How to Change Color Mode in Adobe Illustrator

When I was working for an event & expo company, I had to do a lot of both digital and print design, therefore, I had to switch between color modes quite often, especially RGB and CMYK

Luckily, Adobe Illustrator has made it pretty easy and you can change color mode in different settings. Whether you want to change the color mode to CMYK print your artwork, or want to input the hex code you already have for the color, you’ll find the way.   

In this article, I’d like to share with you three common methods to change color mode in Adobe Illustrator, including the document color mode, object color mode, and color panel color mode. 

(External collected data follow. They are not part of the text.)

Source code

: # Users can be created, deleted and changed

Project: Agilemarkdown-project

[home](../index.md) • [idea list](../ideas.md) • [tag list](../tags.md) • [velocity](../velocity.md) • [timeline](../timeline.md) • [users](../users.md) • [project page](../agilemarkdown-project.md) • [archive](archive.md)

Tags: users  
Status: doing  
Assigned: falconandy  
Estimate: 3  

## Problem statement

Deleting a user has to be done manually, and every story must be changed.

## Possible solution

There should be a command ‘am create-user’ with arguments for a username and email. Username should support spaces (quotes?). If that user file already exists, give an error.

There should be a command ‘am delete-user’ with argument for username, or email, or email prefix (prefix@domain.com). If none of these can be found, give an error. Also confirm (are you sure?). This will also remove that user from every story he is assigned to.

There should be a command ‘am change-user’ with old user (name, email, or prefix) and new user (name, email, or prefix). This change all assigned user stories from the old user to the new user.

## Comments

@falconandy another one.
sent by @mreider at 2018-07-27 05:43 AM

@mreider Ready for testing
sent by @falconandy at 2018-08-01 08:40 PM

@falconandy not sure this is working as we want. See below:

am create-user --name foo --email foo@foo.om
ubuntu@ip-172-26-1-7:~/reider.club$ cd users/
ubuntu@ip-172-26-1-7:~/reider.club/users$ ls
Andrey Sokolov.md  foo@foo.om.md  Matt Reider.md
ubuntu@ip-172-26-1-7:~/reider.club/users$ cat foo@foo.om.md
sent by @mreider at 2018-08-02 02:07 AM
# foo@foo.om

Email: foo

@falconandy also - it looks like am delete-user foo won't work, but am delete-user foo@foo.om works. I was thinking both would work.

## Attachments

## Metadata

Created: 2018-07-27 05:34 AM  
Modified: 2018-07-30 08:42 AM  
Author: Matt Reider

Sounds good? Follow along.

3 Ways to Change Color Mode in Adobe Illustrator

You can change the document color mode to CMYK/RGB and you have several options if you want to change the color panel color mode or the object color mode.

Note: all screenshots are taken from Adobe Illustrator CC Mac version. Windows or other versions can look different. 

Method 1: Change Document Color Mode

There are only two options for the document color mode, CMYK and RGB. You can quickly change it from the overhead menu File > Document Color Mode, and select the option you need. 

Tip: If you need to print your artwork, it’s highly recommended to change the document color mode to CMYK.

Method 2: Change Color panel Color Mode 

When you open the Color panel, if your document is in CMYK color mode, you’ll see something like this. 

It’s true that sometimes it’s hard to keep track of the percentage of CMYK value. Most likely when we work digitally, we often get a color code, something like F78F1F, which you can find in the RGB color mode. 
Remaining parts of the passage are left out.